Description of the task:
Among the records below, find the line that has "modeling | Verilog |"; from there, give the lines again exactly, and stop after the line that has "### 📊 GitHub Stats".

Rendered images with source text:
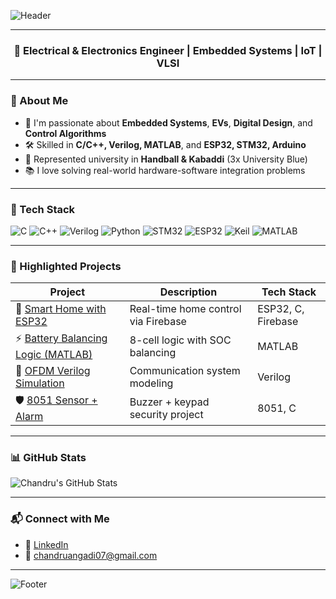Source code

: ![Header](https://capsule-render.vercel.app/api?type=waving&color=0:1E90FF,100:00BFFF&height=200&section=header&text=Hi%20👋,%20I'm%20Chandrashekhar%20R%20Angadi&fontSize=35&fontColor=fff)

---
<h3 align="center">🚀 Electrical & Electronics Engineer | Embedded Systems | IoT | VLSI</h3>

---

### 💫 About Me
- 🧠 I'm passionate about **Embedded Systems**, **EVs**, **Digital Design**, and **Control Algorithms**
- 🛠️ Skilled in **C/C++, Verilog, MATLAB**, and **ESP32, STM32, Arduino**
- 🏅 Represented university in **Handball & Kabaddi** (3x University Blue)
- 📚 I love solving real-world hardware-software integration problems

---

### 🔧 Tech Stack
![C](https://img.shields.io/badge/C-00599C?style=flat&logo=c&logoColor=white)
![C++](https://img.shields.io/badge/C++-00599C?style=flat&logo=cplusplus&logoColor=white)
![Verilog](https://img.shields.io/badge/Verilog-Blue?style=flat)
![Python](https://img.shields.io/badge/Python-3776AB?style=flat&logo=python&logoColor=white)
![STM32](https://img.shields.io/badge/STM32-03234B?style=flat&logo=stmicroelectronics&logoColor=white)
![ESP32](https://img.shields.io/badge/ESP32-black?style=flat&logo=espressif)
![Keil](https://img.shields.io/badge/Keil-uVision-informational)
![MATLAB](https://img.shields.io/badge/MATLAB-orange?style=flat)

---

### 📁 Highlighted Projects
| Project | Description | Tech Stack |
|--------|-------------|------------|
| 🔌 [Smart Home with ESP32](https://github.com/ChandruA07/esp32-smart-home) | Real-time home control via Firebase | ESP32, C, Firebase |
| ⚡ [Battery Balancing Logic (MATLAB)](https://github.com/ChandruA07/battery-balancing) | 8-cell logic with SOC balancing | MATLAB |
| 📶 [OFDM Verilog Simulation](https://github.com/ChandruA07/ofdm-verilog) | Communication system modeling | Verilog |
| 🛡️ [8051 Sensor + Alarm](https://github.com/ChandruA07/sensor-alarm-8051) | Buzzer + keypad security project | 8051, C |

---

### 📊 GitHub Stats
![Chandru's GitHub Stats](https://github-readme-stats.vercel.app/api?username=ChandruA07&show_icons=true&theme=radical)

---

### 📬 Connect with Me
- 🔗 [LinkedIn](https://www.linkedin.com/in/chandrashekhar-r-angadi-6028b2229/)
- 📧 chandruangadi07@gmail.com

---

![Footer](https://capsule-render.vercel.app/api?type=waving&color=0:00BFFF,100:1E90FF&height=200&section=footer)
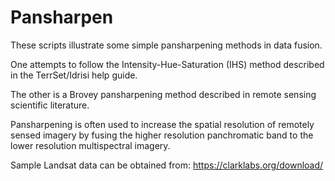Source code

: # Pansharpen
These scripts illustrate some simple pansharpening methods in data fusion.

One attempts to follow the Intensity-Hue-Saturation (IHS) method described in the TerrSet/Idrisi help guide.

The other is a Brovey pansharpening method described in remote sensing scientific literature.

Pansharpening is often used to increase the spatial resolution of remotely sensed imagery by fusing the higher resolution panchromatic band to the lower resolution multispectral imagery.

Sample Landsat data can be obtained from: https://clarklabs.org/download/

Your response:
| 📶 [OFDM Verilog Simulation](https://github.com/ChandruA07/ofdm-verilog) | Communication system modeling | Verilog |
| 🛡️ [8051 Sensor + Alarm](https://github.com/ChandruA07/sensor-alarm-8051) | Buzzer + keypad security project | 8051, C |

---

### 📊 GitHub Stats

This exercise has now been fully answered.